Exercise:
Give the count of lines in the entries that include "количество", and write nothing besides it.

━━━━━ Dataset excerpts

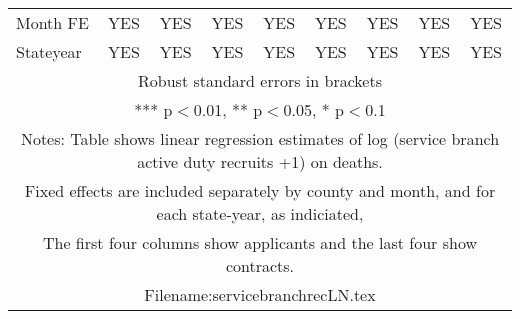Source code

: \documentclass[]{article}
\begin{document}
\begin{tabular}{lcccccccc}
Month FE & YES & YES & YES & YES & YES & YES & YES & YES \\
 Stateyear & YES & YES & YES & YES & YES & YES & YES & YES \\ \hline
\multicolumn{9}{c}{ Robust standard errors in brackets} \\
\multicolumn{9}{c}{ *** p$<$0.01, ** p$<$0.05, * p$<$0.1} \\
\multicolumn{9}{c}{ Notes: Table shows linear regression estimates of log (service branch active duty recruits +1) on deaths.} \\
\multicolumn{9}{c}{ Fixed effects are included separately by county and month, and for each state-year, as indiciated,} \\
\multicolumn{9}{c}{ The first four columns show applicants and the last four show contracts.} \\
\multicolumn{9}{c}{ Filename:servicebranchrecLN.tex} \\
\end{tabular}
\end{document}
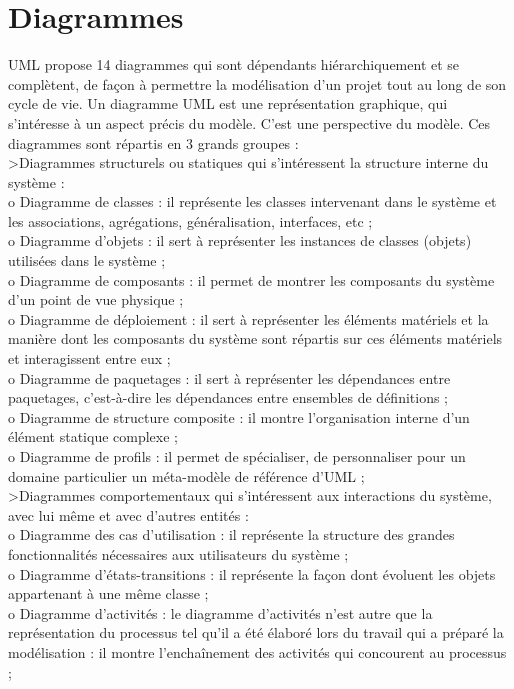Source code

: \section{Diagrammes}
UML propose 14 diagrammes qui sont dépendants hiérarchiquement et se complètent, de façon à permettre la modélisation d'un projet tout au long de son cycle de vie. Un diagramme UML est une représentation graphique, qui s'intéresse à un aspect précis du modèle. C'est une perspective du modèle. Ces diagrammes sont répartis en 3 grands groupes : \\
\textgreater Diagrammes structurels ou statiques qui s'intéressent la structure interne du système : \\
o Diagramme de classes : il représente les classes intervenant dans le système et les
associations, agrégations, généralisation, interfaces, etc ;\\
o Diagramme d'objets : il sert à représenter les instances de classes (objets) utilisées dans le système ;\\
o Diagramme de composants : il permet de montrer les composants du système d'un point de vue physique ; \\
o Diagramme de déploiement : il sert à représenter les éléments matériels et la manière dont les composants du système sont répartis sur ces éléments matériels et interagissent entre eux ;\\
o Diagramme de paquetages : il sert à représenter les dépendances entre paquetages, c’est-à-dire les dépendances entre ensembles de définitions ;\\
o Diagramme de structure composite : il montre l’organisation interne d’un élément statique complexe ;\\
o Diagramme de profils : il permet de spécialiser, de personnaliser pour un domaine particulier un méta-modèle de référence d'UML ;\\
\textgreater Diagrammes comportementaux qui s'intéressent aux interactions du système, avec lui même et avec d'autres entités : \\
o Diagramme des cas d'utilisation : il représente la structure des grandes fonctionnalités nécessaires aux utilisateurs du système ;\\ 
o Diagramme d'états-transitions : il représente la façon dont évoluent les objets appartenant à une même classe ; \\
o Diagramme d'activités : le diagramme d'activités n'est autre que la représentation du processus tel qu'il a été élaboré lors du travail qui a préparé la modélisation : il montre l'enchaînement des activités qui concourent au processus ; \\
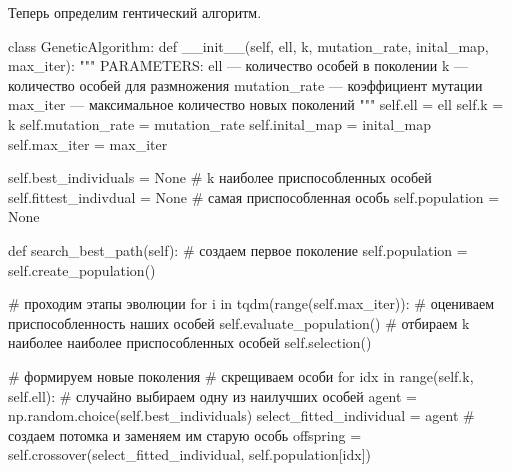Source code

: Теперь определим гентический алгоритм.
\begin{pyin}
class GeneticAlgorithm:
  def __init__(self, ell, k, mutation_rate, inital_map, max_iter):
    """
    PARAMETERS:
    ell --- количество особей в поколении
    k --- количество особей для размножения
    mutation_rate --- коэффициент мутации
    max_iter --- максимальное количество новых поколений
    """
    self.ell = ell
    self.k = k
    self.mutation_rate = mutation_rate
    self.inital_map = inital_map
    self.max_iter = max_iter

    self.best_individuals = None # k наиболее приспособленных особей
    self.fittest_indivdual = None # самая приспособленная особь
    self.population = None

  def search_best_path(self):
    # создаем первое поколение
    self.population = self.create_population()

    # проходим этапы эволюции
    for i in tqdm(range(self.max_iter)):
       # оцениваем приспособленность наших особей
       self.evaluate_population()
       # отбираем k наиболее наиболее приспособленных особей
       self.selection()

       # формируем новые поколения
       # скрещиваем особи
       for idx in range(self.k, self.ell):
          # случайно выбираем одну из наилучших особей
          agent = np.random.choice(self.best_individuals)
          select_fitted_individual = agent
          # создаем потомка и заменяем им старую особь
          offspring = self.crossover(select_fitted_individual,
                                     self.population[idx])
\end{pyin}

━━━━━━━━━━
━━━━━ Dataset excerpts

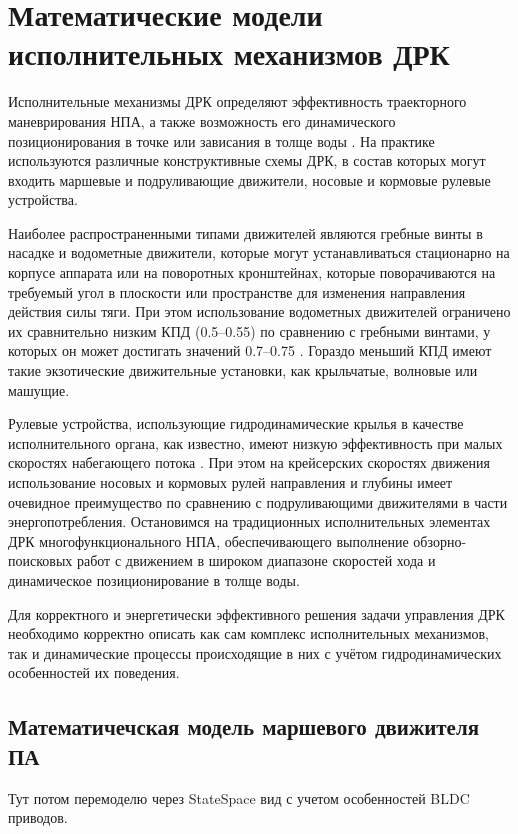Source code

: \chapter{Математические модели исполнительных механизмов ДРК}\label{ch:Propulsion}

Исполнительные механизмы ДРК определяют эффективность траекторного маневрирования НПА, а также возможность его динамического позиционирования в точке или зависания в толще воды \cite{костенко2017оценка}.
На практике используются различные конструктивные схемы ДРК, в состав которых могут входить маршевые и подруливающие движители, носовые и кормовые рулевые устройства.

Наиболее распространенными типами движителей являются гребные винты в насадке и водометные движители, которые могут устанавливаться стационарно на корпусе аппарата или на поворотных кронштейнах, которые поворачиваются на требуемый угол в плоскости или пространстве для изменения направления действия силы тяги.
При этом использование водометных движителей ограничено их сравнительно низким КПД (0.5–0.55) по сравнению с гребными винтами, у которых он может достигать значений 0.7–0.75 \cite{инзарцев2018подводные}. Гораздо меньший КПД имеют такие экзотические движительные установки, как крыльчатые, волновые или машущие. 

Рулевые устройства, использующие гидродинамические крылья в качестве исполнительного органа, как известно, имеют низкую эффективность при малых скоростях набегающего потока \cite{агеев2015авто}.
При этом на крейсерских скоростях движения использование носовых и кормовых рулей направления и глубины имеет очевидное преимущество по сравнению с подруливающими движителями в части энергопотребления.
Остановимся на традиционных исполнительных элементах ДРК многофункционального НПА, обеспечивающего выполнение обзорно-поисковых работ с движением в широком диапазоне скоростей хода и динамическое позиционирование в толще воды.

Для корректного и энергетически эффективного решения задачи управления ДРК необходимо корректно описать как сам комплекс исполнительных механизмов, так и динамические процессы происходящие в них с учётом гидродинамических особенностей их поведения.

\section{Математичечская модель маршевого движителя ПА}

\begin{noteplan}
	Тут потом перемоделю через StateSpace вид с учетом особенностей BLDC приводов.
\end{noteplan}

━━━━━━━━━━

Answer space:
3